Good to hear. Good aftersales backup isn't the first thing I'd associate with a company name like that. An error of judgement in the branding but good to see they go above and beyond.


----------



## GCGlasgow (Jul 27, 2014)

Glad you got a new machine and the service does seem very good, always fills you with confidence knowing companies care once they have sold.


----------



## Kman10 (Sep 3, 2014)

I got mine from gaggia uk so good to know the aftercare is good


----------



## cracker666 (Jan 17, 2015)

I got mine from Gaggia uk in Northampton.

Very passionate about coffee was an understatement, and making sure it was the right machine for us.

Making sure we knew the maintenance schedule, giving us loads a coffee.

Gifts, club card


----------



## Kman10 (Sep 3, 2014)

I need to get in touch with them for my free service, not sure if sending it is free though


----------



## Jumbo Ratty (Jan 12, 2015)

Just an update.

The brand new replacement 2015 machine arrived as promised at 3pm today.

I have put it through the running in procedure and have made two much appreciated cappuccinos


----------



## jeebsy (May 5, 2013)

PIcture of your foam?


----------



## Jumbo Ratty (Jan 12, 2015)

jeebsy said:


> PIcture of your foam?


As requested. I find that the results can vary depending on the freshness of the milk, we do our shopping on a wednesday, so the milk has been in the fridge for a week. Your comments, criticisms are very welcome as I am not proclaiming to be an expert.









To view all the photos I took click on the link below

http://coffeeforums.co.uk/album.php?albumid=129


----------



## jeebsy (May 5, 2013)

Lots of big foam for sure.


----------



## Dylan (Dec 5, 2011)

I never managed to achieve any kind of 'proper' microfoam with the Gaggia wand.

Are you planning on any mods Jumbo, or waiting for the warranty to run out first?


----------



## Jumbo Ratty (Jan 12, 2015)

Does it look like micro foam I have produced ? Or are the bubbles too big ? Personally i think the consistency looks OK, but it does vary depending on the milk.
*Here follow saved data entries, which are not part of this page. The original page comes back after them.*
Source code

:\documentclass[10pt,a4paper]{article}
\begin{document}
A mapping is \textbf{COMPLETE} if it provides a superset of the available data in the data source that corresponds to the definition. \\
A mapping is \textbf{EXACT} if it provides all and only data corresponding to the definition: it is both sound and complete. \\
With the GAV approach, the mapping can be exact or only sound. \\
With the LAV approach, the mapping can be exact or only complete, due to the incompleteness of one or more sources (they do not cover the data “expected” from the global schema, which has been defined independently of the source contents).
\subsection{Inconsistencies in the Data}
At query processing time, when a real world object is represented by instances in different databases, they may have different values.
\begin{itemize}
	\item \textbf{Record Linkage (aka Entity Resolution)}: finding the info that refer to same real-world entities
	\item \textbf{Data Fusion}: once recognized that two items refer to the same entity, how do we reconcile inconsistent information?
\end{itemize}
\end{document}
I have to say that the foam lasts to the end of the drink and can be scooped out with a spoon in the finish.

I could be tempted in changing the steam wand over, but have to admit to being happy with the results im achieving with the standard wand. It is meant to have been improved on since the last model according to some blurb Ive read. I have used it successfully without the pannarello attachment but found very little difference.
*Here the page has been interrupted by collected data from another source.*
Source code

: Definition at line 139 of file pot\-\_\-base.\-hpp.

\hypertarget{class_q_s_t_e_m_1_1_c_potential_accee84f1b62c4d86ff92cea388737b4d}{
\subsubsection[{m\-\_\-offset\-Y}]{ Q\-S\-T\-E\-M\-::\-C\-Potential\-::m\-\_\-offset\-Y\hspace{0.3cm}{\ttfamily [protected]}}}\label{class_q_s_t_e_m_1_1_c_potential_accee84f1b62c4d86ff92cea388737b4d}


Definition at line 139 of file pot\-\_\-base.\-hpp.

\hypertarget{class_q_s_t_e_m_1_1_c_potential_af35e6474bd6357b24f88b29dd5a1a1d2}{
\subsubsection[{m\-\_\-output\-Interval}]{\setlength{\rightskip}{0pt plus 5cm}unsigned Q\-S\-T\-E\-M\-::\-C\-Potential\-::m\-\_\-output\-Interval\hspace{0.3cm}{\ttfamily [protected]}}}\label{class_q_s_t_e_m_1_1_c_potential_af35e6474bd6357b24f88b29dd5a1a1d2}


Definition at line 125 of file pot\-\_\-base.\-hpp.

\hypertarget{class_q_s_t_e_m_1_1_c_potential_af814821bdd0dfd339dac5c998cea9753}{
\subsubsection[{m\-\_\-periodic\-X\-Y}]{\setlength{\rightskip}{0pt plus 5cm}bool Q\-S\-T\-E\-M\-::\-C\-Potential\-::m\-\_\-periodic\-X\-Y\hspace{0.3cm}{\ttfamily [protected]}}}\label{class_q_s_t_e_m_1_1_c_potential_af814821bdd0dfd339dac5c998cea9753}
I will most probably go over to unpressurised baskets too. I have a birthday coming up and hope for a VST 15grm ridgeless


----------



## jeebsy (May 5, 2013)

It looks like big, massive, old fashioned Italian foam whereas all the beardy, tattooed, fixie riding types round here go for microfoam you can do art with


----------



## TomBurtonArt (Jan 18, 2015)

jeebsy said:


> the beardy, tattooed, fixie riding types round here go for microfoam you can do art with


Hello!


----------



## Jumbo Ratty (Jan 12, 2015)

jeebsy said:


> It looks like big, massive, old fashioned Italian foam whereas all the beardy, tattooed, fixie riding types round here go for microfoam you can do art with


Not the demographic I was trying to appeal to with my cappuccino.

This is what I would offer the beardy tattooed fixie riding types and still get laughed out of town for


----------



## Jumbo Ratty (Jan 12, 2015)

Well, after no time at all I now have water coming from the shower screen by 2 drops per second continuously, might not sound much but it doesnt stop and the puck has a puddle of water on it when you take the portafilter out. It increases when you switch the steam button on. It gurgles away after use as the water keeps on dripping.
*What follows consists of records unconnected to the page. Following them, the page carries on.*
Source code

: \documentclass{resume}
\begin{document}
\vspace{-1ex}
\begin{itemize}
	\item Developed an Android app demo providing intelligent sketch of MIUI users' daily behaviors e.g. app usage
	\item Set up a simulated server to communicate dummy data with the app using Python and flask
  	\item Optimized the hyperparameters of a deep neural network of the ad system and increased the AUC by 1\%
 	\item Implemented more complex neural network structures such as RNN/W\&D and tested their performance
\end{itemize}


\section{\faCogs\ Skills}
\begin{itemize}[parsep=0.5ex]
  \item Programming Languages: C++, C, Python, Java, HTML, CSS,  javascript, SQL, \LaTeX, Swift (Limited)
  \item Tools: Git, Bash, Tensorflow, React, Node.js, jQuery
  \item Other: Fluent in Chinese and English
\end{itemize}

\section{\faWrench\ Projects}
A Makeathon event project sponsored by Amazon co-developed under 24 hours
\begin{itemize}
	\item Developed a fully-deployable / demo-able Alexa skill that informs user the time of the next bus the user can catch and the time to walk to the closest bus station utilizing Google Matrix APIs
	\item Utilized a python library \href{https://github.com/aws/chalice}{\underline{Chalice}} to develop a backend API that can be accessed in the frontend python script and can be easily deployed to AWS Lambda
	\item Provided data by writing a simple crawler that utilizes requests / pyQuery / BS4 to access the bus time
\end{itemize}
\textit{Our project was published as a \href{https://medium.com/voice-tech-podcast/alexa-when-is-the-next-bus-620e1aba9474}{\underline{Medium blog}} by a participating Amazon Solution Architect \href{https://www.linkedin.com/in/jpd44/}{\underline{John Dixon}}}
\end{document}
I have been in contact with the UK distributor for Gaggia and have explained the problem and that because im now on my second 2015 machine I have lost faith in them. I am being sent a RI8161 solenoid valve version as a direct replacement so cant grumble at the customer service which I think is fantastic.

*It sounds like the spring in the mechanical valve looses its resistance after a while and this problem is inevitable*.(no one said this directly, its the conclusion I have come to now I have a better understanding of how the mechanical valve works)


----------



## Rhys (Dec 21, 2014)

Jumbo Ratty said:


> *It sounds like the spring in the mechanical valve looses its resistance after a while and this problem is inevitable*.(no one said this directly, its the conclusion I have come to now I have a better understanding of how the mechanical valve works)


 Wonder if Gaggia will fix it by reverting to a new *improved* design? (ie a solenoid, maybe a big old fashioned one?)


----------



## MartinB (May 8, 2011)

The modding starts now then!


----------



## Kman10 (Sep 3, 2014)

Get yourself the silvia wand


----------